▶ _Pictures paired with source code_
+++

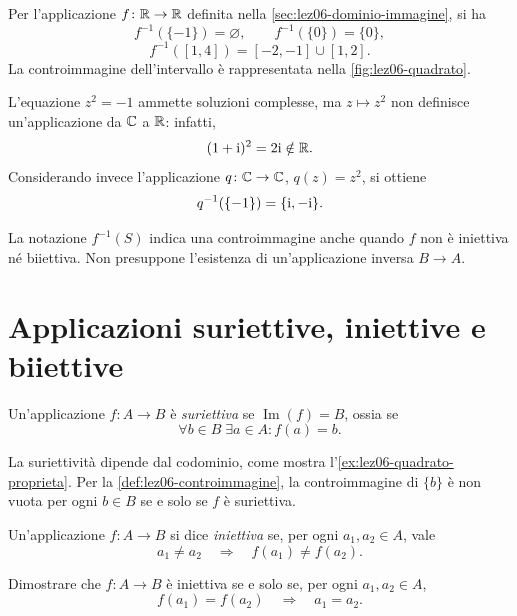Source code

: \begin{example}
\label{ex:lez06-controimmagini-quadrato}
Per l'applicazione \(f\colon\mathbb{R}\to\mathbb{R}\) definita
nella \cref{sec:lez06-dominio-immagine}, si ha
\[
  f^{-1}(\{-1\})=\varnothing,
  \qquad
  f^{-1}(\{0\})=\{0\},
\]
\[
  f^{-1}([1,4])=[-2,-1]\cup[1,2].
\]
La controimmagine dell'intervallo è
rappresentata nella \cref{fig:lez06-quadrato}.

L'equazione \(z^2=-1\) ammette soluzioni
complesse, ma \(z\mapsto z^2\) non definisce
un'applicazione da \(\mathbb{C}\) a \(\mathbb{R}\): infatti,
\[
  (1+\mathrm{i})^2
  =2\mathrm{i}\notin\mathbb{R}.
\]
Considerando invece l'applicazione
\(q\colon\mathbb{C}\to\mathbb{C}\), \(q(z)=z^2\), si ottiene
\[
  q^{-1}(\{-1\})
  =\{\mathrm{i},-\mathrm{i}\}.
\]
\end{example}

La notazione \(f^{-1}(S)\) indica una
controimmagine anche quando \(f\) non è
iniettiva né biiettiva. Non presuppone
l'esistenza di un'applicazione inversa
\(B\to A\).

\section{Applicazioni suriettive, iniettive e biiettive}
\label{sec:lez06-proprieta-applicazioni}

\begin{definition}[Suriettività]
\label{def:lez06-suriettiva}
Un'applicazione \(f\colon A\longrightarrow B\)
è \emph{suriettiva} se \(\operatorname{Im}(f)=B\), ossia se
\[
  \forall b\in B\;\exists a\in A:
  f(a)=b.
\]
\end{definition}

La suriettività dipende dal codominio, come mostra
l'\cref{ex:lez06-quadrato-proprieta}. Per la
\cref{def:lez06-controimmagine}, la controimmagine di
\(\{b\}\) è non vuota per ogni \(b\in B\) se e solo se
\(f\) è suriettiva.

\begin{definition}[Iniettività]
\label{def:lez06-iniettiva}
Un'applicazione \(f\colon A\longrightarrow B\)
si dice \emph{iniettiva} se, per ogni
\(a_1,a_2\in A\), vale
\[
  a_1\ne a_2
  \quad\Longrightarrow\quad
  f(a_1)\ne f(a_2).
\]
\end{definition}

\begin{exercise}
\label{ex:lez06-equivalenza-iniettiva}
Dimostrare che \(f\colon A\to B\) è iniettiva
se e solo se, per ogni \(a_1,a_2\in A\),
\[
  f(a_1)=f(a_2)
  \quad\Longrightarrow\quad
  a_1=a_2.
\]
\end{exercise}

+++

▶ _YOUR ASSIGNMENT_
When you retype the data above, match every line exactly and leave the pictures behind.

▶ _ANSWER SECTION_
Source code

: \begin{example}
\label{ex:lez06-controimmagini-quadrato}
Per l'applicazione \(f\colon\mathbb{R}\to\mathbb{R}\) definita
nella \cref{sec:lez06-dominio-immagine}, si ha
\[
  f^{-1}(\{-1\})=\varnothing,
  \qquad
  f^{-1}(\{0\})=\{0\},
\]
\[
  f^{-1}([1,4])=[-2,-1]\cup[1,2].
\]
La controimmagine dell'intervallo è
rappresentata nella \cref{fig:lez06-quadrato}.

L'equazione \(z^2=-1\) ammette soluzioni
complesse, ma \(z\mapsto z^2\) non definisce
un'applicazione da \(\mathbb{C}\) a \(\mathbb{R}\): infatti,
\[
  (1+\mathrm{i})^2
  =2\mathrm{i}\notin\mathbb{R}.
\]
Considerando invece l'applicazione
\(q\colon\mathbb{C}\to\mathbb{C}\), \(q(z)=z^2\), si ottiene
\[
  q^{-1}(\{-1\})
  =\{\mathrm{i},-\mathrm{i}\}.
\]
\end{example}

La notazione \(f^{-1}(S)\) indica una
controimmagine anche quando \(f\) non è
iniettiva né biiettiva. Non presuppone
l'esistenza di un'applicazione inversa
\(B\to A\).

\section{Applicazioni suriettive, iniettive e biiettive}
\label{sec:lez06-proprieta-applicazioni}

\begin{definition}[Suriettività]
\label{def:lez06-suriettiva}
Un'applicazione \(f\colon A\longrightarrow B\)
è \emph{suriettiva} se \(\operatorname{Im}(f)=B\), ossia se
\[
  \forall b\in B\;\exists a\in A:
  f(a)=b.
\]
\end{definition}

La suriettività dipende dal codominio, come mostra
l'\cref{ex:lez06-quadrato-proprieta}. Per la
\cref{def:lez06-controimmagine}, la controimmagine di
\(\{b\}\) è non vuota per ogni \(b\in B\) se e solo se
\(f\) è suriettiva.

\begin{definition}[Iniettività]
\label{def:lez06-iniettiva}
Un'applicazione \(f\colon A\longrightarrow B\)
si dice \emph{iniettiva} se, per ogni
\(a_1,a_2\in A\), vale
\[
  a_1\ne a_2
  \quad\Longrightarrow\quad
  f(a_1)\ne f(a_2).
\]
\end{definition}

\begin{exercise}
\label{ex:lez06-equivalenza-iniettiva}
Dimostrare che \(f\colon A\to B\) è iniettiva
se e solo se, per ogni \(a_1,a_2\in A\),
\[
  f(a_1)=f(a_2)
  \quad\Longrightarrow\quad
  a_1=a_2.
\]
\end{exercise}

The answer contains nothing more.